Excerpts from a dataset
::::

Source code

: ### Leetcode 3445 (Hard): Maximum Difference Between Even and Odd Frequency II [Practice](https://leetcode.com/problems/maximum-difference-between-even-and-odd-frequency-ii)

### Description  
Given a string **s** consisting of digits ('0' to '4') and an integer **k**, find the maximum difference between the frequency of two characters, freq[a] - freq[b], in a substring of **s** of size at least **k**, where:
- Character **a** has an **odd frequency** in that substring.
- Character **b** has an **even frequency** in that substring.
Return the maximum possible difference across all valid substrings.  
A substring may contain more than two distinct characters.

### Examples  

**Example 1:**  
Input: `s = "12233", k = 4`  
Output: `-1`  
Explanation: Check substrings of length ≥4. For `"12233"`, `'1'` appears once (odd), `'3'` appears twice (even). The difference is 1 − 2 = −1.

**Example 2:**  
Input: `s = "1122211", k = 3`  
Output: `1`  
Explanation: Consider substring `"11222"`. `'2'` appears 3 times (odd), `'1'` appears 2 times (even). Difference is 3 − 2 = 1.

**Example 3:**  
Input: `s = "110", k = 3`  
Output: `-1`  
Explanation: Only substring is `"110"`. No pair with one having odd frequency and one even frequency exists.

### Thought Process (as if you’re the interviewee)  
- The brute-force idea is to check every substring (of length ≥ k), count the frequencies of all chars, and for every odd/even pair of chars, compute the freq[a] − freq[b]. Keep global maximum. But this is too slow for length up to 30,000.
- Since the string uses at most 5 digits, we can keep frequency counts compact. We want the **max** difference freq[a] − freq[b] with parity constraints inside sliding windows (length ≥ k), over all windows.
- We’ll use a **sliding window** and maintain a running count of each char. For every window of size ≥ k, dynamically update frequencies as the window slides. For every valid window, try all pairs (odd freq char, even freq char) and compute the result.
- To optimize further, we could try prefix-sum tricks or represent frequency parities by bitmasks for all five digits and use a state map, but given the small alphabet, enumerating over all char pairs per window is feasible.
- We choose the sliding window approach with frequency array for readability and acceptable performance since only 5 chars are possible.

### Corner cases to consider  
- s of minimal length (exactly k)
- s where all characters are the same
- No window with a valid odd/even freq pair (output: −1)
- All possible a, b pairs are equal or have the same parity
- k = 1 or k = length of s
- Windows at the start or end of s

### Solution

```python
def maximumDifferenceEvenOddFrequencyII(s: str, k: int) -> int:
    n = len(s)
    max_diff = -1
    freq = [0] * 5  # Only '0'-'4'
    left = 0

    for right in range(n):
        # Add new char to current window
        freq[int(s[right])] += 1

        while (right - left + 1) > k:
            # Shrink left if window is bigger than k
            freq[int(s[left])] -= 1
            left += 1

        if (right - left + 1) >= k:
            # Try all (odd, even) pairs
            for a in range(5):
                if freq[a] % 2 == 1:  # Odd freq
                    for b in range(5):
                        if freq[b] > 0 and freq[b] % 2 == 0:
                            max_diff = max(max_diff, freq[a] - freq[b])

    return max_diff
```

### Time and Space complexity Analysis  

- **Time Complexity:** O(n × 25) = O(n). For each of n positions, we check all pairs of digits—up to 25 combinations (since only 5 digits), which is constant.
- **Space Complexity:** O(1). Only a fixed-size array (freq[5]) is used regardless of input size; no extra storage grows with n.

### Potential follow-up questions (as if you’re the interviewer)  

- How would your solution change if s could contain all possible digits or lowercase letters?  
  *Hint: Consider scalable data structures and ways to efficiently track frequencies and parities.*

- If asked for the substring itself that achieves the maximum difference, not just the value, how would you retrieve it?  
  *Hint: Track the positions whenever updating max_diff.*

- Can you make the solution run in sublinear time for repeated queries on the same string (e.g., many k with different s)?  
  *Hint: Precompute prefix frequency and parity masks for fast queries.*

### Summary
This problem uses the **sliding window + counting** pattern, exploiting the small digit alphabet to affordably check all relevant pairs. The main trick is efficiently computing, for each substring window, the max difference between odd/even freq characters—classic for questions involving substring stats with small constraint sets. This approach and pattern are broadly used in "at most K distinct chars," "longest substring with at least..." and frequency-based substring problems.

::::

• **EXERCISE OBJECTIVE**
Output only the lines from the top of the entries through the one holding "- The brute-force", copied exactly.

• **SOLUTION TO THIS TASK**
Source code

: ### Leetcode 3445 (Hard): Maximum Difference Between Even and Odd Frequency II [Practice](https://leetcode.com/problems/maximum-difference-between-even-and-odd-frequency-ii)

### Description  
Given a string **s** consisting of digits ('0' to '4') and an integer **k**, find the maximum difference between the frequency of two characters, freq[a] - freq[b], in a substring of **s** of size at least **k**, where:
- Character **a** has an **odd frequency** in that substring.
- Character **b** has an **even frequency** in that substring.
Return the maximum possible difference across all valid substrings.  
A substring may contain more than two distinct characters.

### Examples  

**Example 1:**  
Input: `s = "12233", k = 4`  
Output: `-1`  
Explanation: Check substrings of length ≥4. For `"12233"`, `'1'` appears once (odd), `'3'` appears twice (even). The difference is 1 − 2 = −1.

**Example 2:**  
Input: `s = "1122211", k = 3`  
Output: `1`  
Explanation: Consider substring `"11222"`. `'2'` appears 3 times (odd), `'1'` appears 2 times (even). Difference is 3 − 2 = 1.

**Example 3:**  
Input: `s = "110", k = 3`  
Output: `-1`  
Explanation: Only substring is `"110"`. No pair with one having odd frequency and one even frequency exists.

### Thought Process (as if you’re the interviewee)  
- The brute-force idea is to check every substring (of length ≥ k), count the frequencies of all chars, and for every odd/even pair of chars, compute the freq[a] − freq[b]. Keep global maximum. But this is too slow for length up to 30,000.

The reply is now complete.